Mi curiosidad saltó hacia los textos más conocidos del escritor y periodista italiano. Eran El vizconde demediado, El barón rampante y El caballero inexistente. Me gustaron menos. No me llegaba su pretendido humor. Pero la sintaxis era atrayente. Se notaba trabajo detrás. Qué más se puede pedir a un escritor.
Se cumplen cien años del nacimiento de Calvino y Siruela lo celebra con el rediseño de su colección. Y publica un inédito en España: He nacido en América, donde se recogen entrevistas con el autor entre 1951 y 1985, año de su muerte.
Al leerlo confirmo mis sospechas. A Calvino le resultaba difícil escribir, pero era su única forma de ordenar el mundo. Tenía una disciplina y moral de trabajo férreas. “Hay que ganarse arduamente el derecho a existir”, insiste. “Ese derecho hay que justificarlo con lo que se da a los demás”. En su caso fue la escritura.
Pero escribir no es igual para todo el mundo. ¿Qué era para Italo Calvino? Se lo preguntan en las entrevistas. Él responde que no sabe hacer otra cosa. La explicación es insuficiente. En otra novela, Palomar, está la clave: un hombre que intenta leer la vida, traducir en palabras lo que ve. Lo hace a duras penas, casi lastimosamente. Su labor se convierte en una “autobiografía infinita e imposible”. Pero no tiene otro remedio.
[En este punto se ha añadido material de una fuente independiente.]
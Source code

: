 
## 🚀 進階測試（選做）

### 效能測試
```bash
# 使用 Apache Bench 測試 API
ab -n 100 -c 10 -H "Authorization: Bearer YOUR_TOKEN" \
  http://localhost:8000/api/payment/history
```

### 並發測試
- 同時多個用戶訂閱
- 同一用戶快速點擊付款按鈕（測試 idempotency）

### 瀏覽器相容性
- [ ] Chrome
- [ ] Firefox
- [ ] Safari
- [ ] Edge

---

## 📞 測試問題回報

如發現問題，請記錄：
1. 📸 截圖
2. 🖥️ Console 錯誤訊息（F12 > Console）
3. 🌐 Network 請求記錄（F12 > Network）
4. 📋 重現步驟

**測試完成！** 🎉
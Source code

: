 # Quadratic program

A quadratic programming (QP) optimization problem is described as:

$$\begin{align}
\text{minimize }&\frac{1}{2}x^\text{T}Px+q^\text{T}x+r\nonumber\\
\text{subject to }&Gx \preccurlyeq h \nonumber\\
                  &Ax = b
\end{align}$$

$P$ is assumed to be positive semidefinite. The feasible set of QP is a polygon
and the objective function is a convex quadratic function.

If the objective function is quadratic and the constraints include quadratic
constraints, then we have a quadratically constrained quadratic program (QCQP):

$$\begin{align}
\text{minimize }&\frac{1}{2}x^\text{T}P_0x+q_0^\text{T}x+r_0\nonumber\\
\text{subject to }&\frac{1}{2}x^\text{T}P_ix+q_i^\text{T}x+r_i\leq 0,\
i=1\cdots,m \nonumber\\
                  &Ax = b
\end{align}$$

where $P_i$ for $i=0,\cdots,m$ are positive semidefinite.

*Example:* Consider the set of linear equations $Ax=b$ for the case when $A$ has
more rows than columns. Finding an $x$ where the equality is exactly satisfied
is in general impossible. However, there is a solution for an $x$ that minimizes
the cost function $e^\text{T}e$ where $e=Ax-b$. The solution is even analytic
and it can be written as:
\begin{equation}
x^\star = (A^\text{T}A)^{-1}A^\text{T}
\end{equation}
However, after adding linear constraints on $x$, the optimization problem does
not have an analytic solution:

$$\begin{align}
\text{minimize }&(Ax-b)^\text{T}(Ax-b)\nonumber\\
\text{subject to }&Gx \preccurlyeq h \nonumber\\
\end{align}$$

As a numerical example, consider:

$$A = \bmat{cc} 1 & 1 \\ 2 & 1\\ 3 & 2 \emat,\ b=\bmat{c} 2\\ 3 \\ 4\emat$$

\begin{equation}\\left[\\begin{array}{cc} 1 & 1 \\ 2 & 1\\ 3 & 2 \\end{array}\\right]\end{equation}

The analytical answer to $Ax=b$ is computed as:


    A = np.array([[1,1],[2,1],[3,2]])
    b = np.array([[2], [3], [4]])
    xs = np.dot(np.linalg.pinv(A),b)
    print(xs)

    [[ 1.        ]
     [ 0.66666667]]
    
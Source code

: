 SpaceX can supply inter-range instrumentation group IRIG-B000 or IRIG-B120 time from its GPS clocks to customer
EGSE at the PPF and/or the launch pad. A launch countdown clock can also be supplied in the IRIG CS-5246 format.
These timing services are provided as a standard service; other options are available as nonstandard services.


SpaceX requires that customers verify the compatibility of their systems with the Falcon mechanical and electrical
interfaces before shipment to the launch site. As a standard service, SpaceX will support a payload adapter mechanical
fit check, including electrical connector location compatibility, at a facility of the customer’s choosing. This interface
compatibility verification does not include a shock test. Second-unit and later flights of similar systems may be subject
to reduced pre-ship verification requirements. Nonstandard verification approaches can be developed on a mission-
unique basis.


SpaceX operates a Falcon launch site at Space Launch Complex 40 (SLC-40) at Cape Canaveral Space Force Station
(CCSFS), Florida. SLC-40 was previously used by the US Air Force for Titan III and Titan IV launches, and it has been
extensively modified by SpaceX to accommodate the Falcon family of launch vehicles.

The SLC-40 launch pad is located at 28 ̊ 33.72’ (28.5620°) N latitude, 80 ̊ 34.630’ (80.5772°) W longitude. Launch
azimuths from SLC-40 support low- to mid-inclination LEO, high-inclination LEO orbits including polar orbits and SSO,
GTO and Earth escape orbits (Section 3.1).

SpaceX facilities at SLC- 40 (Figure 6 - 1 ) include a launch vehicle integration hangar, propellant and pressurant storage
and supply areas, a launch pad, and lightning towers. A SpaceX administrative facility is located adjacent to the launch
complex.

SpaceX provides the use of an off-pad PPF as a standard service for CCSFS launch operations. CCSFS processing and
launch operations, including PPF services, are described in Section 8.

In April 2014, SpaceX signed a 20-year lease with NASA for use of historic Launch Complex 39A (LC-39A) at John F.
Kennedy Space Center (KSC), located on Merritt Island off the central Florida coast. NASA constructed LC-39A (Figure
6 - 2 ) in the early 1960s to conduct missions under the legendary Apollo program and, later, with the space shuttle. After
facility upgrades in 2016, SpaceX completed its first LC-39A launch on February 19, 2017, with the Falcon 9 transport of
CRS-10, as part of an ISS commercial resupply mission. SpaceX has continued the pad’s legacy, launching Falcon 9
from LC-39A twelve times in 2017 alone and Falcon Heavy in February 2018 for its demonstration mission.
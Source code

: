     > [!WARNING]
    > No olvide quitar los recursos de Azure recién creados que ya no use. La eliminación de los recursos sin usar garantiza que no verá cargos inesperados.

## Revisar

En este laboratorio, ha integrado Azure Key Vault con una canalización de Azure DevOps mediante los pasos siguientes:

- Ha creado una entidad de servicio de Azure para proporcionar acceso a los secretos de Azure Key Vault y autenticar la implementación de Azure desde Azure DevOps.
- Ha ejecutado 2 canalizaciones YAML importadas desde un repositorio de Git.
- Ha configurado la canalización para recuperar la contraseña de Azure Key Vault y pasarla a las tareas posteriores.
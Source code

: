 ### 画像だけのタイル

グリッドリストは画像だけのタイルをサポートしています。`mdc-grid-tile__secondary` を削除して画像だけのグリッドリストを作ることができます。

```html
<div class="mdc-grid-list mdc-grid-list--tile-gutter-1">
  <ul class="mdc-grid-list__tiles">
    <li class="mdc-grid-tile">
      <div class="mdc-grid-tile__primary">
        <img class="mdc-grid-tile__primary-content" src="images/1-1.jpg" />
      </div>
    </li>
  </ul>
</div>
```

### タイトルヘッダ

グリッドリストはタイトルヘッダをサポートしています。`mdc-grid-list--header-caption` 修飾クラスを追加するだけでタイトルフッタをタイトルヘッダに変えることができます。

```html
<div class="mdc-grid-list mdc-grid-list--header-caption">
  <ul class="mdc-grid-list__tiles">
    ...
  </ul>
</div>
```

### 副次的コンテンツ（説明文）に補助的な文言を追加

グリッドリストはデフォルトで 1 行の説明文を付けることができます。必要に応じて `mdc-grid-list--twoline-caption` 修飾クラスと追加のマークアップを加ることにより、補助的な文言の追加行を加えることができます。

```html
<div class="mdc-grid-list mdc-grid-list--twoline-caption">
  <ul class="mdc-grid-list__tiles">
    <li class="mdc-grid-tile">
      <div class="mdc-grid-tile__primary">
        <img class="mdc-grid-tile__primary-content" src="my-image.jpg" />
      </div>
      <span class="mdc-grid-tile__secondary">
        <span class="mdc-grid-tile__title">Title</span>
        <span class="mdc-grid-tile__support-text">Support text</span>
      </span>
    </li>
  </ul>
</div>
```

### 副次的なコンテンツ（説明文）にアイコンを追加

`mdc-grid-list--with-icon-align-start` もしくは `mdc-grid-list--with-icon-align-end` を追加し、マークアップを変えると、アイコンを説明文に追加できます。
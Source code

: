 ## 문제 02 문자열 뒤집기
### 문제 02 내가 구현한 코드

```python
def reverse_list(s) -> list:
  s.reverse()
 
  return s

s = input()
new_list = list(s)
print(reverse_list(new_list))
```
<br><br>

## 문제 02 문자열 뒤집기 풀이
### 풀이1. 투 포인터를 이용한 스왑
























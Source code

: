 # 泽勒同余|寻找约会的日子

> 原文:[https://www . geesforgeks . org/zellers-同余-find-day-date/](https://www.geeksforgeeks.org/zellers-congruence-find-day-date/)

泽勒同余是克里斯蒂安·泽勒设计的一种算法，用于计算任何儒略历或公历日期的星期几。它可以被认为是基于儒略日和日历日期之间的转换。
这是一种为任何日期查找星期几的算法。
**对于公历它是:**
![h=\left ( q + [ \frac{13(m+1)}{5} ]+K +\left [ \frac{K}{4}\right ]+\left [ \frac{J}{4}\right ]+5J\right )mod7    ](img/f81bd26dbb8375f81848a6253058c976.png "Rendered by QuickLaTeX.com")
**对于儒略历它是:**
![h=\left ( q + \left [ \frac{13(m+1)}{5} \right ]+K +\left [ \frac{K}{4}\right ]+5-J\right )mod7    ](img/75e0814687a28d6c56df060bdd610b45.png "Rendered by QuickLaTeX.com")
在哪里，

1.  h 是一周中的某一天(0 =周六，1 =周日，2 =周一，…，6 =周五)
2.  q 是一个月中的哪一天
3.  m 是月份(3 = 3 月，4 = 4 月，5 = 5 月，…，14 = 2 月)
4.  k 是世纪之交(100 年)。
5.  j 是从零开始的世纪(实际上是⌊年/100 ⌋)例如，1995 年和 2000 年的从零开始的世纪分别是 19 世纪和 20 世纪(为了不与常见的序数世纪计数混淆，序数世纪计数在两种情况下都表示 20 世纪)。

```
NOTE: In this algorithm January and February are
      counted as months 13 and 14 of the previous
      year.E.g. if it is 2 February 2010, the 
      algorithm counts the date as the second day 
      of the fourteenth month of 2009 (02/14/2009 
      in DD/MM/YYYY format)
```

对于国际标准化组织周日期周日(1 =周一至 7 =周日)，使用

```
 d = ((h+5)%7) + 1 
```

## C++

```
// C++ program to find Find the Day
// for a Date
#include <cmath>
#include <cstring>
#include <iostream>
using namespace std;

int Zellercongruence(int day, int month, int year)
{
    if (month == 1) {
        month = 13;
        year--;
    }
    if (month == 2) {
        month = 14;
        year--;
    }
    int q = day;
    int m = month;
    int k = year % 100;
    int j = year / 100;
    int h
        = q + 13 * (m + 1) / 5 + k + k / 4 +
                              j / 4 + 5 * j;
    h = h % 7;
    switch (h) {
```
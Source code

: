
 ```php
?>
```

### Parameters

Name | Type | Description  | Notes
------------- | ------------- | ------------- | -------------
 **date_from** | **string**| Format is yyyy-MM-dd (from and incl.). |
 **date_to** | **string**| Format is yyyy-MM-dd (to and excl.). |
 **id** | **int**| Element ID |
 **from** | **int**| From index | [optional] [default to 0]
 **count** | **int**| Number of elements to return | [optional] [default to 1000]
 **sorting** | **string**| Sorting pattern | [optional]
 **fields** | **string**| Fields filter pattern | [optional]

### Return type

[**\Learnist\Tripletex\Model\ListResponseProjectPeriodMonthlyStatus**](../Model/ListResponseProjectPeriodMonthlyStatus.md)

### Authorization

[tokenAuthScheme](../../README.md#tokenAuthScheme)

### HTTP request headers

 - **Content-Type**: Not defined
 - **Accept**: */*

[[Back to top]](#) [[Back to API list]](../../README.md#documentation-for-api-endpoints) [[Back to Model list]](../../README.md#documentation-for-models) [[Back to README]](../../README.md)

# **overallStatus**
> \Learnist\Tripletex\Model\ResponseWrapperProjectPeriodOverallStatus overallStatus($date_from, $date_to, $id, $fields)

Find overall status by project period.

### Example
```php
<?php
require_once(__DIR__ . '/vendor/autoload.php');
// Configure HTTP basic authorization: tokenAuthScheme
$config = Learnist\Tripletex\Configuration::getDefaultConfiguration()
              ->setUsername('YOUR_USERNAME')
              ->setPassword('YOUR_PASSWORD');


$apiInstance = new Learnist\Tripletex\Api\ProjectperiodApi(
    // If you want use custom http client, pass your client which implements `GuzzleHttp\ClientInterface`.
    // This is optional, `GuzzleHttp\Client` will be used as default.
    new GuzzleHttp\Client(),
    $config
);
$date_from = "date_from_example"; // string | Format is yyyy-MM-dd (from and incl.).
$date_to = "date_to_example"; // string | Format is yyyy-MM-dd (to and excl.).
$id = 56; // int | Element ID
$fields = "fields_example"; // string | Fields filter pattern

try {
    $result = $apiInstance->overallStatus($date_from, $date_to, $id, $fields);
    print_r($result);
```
Quiere explicarse la vida.
A Calvino le sucede lo mismo. Su ejemplo es útil para escritores y periodistas. Al menos para quien esto suscribe. La palabra hablada es una cosa “sosa, informe”. Le produce “un asco supremo”. Solo sobre el papel adquiere su sentido. Adquiere “forma, orden y coherencia” tras muchas batallas. Calvino no cree en el "ritmo innato e inmediato" de la narración. La espontaneidad y la ligereza vienen después de incontables tachones. El placer de escribir llega solo con la labor hecha, no en mitad de la faena.
El escritor está preso en su vocación. Es “el idiota de la familia”, como explicó Sartre sobre Flaubert. Se convierte inconscientemente en instrumento o canal de “algo superior” a él. Va dando palos de ciego. “Todo lo que aprendí fue en negativo, por exclusión”, explica Calvino. “Cada vez tengo más dudas, pero la duda es lo único que un escritor puede enseñar”, confiesa en sus últimas entrevistas.
Releeré ahora Las ciudades invisibles con otros ojos. Los de alguien agradecido por el esfuerzo inaudito que se esconde tras esas luminosas páginas.